▶ _WHAT YOU NEED TO DO_
In the copy, include no pictures. Reproduce the rest of the entries exactly.
-*-
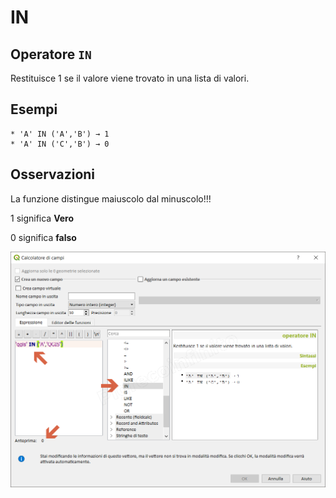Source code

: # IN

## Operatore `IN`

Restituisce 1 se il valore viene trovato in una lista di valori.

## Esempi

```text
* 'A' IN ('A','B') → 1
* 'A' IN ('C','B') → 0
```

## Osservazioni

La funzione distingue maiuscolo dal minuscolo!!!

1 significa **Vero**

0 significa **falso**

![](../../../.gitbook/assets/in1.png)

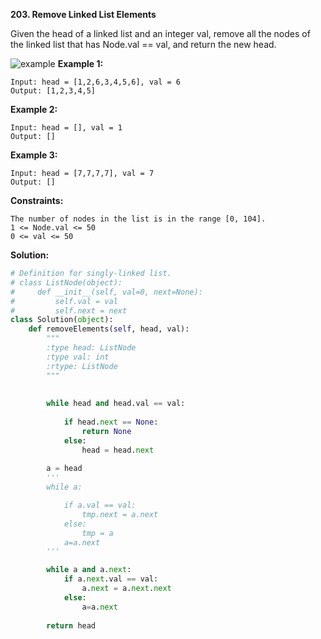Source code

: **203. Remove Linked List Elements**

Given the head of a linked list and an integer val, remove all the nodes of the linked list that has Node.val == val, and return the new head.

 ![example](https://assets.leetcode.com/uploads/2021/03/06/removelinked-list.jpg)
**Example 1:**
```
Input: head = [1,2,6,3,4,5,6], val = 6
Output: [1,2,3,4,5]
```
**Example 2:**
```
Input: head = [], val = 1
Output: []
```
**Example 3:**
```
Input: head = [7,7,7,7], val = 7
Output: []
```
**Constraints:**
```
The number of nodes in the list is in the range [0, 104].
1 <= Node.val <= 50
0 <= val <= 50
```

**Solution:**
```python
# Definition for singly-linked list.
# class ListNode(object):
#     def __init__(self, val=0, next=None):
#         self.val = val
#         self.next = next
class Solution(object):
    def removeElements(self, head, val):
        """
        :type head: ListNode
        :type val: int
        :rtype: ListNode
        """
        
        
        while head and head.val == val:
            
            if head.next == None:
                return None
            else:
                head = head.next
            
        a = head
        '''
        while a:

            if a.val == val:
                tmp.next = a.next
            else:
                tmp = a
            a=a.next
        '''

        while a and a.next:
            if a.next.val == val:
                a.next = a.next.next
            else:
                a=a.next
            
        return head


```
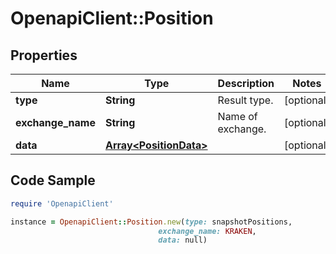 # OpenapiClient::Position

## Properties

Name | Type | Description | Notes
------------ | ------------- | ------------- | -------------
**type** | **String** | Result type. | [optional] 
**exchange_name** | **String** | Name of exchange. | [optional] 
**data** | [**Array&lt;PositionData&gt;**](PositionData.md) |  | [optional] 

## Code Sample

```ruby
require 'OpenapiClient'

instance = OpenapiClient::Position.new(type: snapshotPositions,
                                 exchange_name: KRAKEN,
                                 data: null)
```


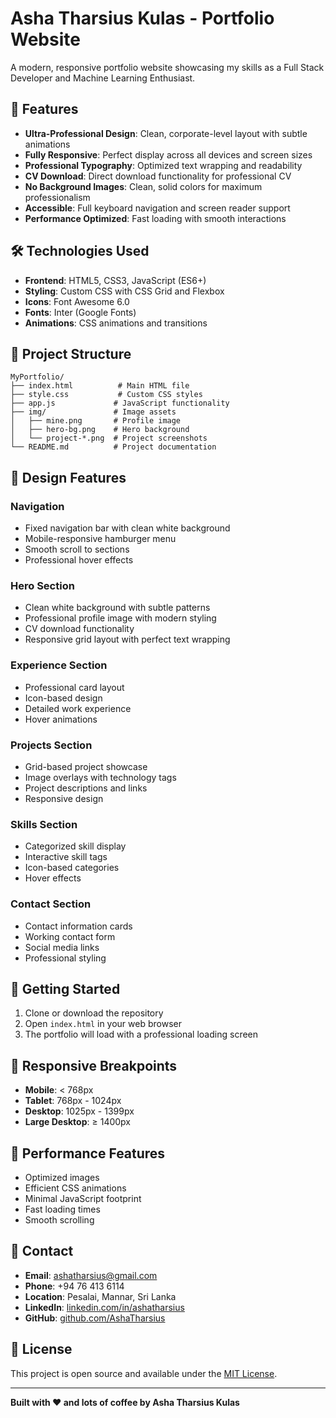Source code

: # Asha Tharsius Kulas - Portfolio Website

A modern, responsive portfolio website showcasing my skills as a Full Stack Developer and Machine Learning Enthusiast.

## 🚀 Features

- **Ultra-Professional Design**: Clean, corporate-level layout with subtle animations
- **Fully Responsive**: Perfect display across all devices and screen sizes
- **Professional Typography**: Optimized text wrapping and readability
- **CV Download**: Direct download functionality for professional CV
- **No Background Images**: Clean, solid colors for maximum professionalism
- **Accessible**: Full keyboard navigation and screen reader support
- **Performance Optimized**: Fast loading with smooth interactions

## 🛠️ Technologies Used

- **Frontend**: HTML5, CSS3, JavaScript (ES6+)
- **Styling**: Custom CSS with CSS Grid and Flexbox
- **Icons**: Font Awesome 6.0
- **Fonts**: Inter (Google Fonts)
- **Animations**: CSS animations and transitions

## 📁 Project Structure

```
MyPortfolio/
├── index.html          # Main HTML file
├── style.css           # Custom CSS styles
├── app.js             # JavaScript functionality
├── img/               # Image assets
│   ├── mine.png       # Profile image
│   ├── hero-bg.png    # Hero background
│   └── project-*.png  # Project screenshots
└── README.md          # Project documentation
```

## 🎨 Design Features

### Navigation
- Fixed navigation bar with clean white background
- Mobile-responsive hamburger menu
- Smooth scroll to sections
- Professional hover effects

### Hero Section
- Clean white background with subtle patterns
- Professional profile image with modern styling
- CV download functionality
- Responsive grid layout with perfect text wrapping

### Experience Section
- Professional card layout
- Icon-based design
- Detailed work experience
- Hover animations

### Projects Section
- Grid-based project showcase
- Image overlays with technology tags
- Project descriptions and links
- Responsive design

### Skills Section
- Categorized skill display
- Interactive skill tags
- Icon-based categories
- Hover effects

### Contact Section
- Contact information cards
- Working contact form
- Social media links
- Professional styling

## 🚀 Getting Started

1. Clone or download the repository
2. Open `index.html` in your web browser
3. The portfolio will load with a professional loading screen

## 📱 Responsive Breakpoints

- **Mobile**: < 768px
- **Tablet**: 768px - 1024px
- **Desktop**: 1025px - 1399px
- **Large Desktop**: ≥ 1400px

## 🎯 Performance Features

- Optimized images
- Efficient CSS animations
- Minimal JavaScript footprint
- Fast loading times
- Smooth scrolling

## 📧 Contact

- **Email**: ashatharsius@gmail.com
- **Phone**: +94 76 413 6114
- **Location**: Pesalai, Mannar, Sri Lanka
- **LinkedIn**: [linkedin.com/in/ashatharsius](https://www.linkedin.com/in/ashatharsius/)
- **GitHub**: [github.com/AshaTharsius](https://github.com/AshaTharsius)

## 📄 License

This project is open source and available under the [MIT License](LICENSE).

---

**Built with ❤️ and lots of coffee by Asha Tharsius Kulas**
-*-
▶ _TASK OUTPUT_
Source code

: # IN

## Operatore `IN`

Restituisce 1 se il valore viene trovato in una lista di valori.

## Esempi

```text
* 'A' IN ('A','B') → 1
* 'A' IN ('C','B') → 0
```

## Osservazioni

La funzione distingue maiuscolo dal minuscolo!!!

1 significa **Vero**

0 significa **falso**

![](../../../.gitbook/assets/in1.png)

Source code

: **203. Remove Linked List Elements**

Given the head of a linked list and an integer val, remove all the nodes of the linked list that has Node.val == val, and return the new head.

 ![example](https://assets.leetcode.com/uploads/2021/03/06/removelinked-list.jpg)
**Example 1:**
```
Input: head = [1,2,6,3,4,5,6], val = 6
Output: [1,2,3,4,5]
```
**Example 2:**
```
Input: head = [], val = 1
Output: []
```
**Example 3:**
```
Input: head = [7,7,7,7], val = 7
Output: []
```
**Constraints:**
```
The number of nodes in the list is in the range [0, 104].
1 <= Node.val <= 50
0 <= val <= 50
```

**Solution:**
```python
# Definition for singly-linked list.
# class ListNode(object):
#     def __init__(self, val=0, next=None):
#         self.val = val
#         self.next = next
class Solution(object):
    def removeElements(self, head, val):
        """
        :type head: ListNode
        :type val: int
        :rtype: ListNode
        """
        
        
        while head and head.val == val:
            
            if head.next == None:
                return None
            else:
                head = head.next
            
        a = head
        '''
        while a:

            if a.val == val:
                tmp.next = a.next
            else:
                tmp = a
            a=a.next
        '''

        while a and a.next:
            if a.next.val == val:
                a.next = a.next.next
            else:
                a=a.next
            
        return head


```
 # OpenapiClient::Position

## Properties

Name | Type | Description | Notes
------------ | ------------- | ------------- | -------------
**type** | **String** | Result type. | [optional] 
**exchange_name** | **String** | Name of exchange. | [optional] 
**data** | [**Array&lt;PositionData&gt;**](PositionData.md) |  | [optional] 

## Code Sample

```ruby
require 'OpenapiClient'

instance = OpenapiClient::Position.new(type: snapshotPositions,
                                 exchange_name: KRAKEN,
                                 data: null)
```


Source code

: # Asha Tharsius Kulas - Portfolio Website

A modern, responsive portfolio website showcasing my skills as a Full Stack Developer and Machine Learning Enthusiast.

## 🚀 Features

- **Ultra-Professional Design**: Clean, corporate-level layout with subtle animations
- **Fully Responsive**: Perfect display across all devices and screen sizes
- **Professional Typography**: Optimized text wrapping and readability
- **CV Download**: Direct download functionality for professional CV
- **No Background Images**: Clean, solid colors for maximum professionalism
- **Accessible**: Full keyboard navigation and screen reader support
- **Performance Optimized**: Fast loading with smooth interactions

## 🛠️ Technologies Used

- **Frontend**: HTML5, CSS3, JavaScript (ES6+)
- **Styling**: Custom CSS with CSS Grid and Flexbox
- **Icons**: Font Awesome 6.0
- **Fonts**: Inter (Google Fonts)
- **Animations**: CSS animations and transitions

## 📁 Project Structure

```
MyPortfolio/
├── index.html          # Main HTML file
├── style.css           # Custom CSS styles
├── app.js             # JavaScript functionality
├── img/               # Image assets
│   ├── mine.png       # Profile image
│   ├── hero-bg.png    # Hero background
│   └── project-*.png  # Project screenshots
└── README.md          # Project documentation
```

## 🎨 Design Features

### Navigation
- Fixed navigation bar with clean white background
- Mobile-responsive hamburger menu
- Smooth scroll to sections
- Professional hover effects

### Hero Section
- Clean white background with subtle patterns
- Professional profile image with modern styling
- CV download functionality
- Responsive grid layout with perfect text wrapping

### Experience Section
- Professional card layout
- Icon-based design
- Detailed work experience
- Hover animations

### Projects Section
- Grid-based project showcase
- Image overlays with technology tags
- Project descriptions and links
- Responsive design

### Skills Section
- Categorized skill display
- Interactive skill tags
- Icon-based categories
- Hover effects

### Contact Section
- Contact information cards
- Working contact form
- Social media links
- Professional styling

## 🚀 Getting Started

1. Clone or download the repository
2. Open `index.html` in your web browser
3. The portfolio will load with a professional loading screen

## 📱 Responsive Breakpoints

- **Mobile**: < 768px
- **Tablet**: 768px - 1024px
- **Desktop**: 1025px - 1399px
- **Large Desktop**: ≥ 1400px

## 🎯 Performance Features

- Optimized images
- Efficient CSS animations
- Minimal JavaScript footprint
- Fast loading times
- Smooth scrolling

## 📧 Contact

- **Email**: ashatharsius@gmail.com
- **Phone**: +94 76 413 6114
- **Location**: Pesalai, Mannar, Sri Lanka
- **LinkedIn**: [linkedin.com/in/ashatharsius](https://www.linkedin.com/in/ashatharsius/)
- **GitHub**: [github.com/AshaTharsius](https://github.com/AshaTharsius)

## 📄 License

This project is open source and available under the [MIT License](LICENSE).

---

**Built with ❤️ and lots of coffee by Asha Tharsius Kulas**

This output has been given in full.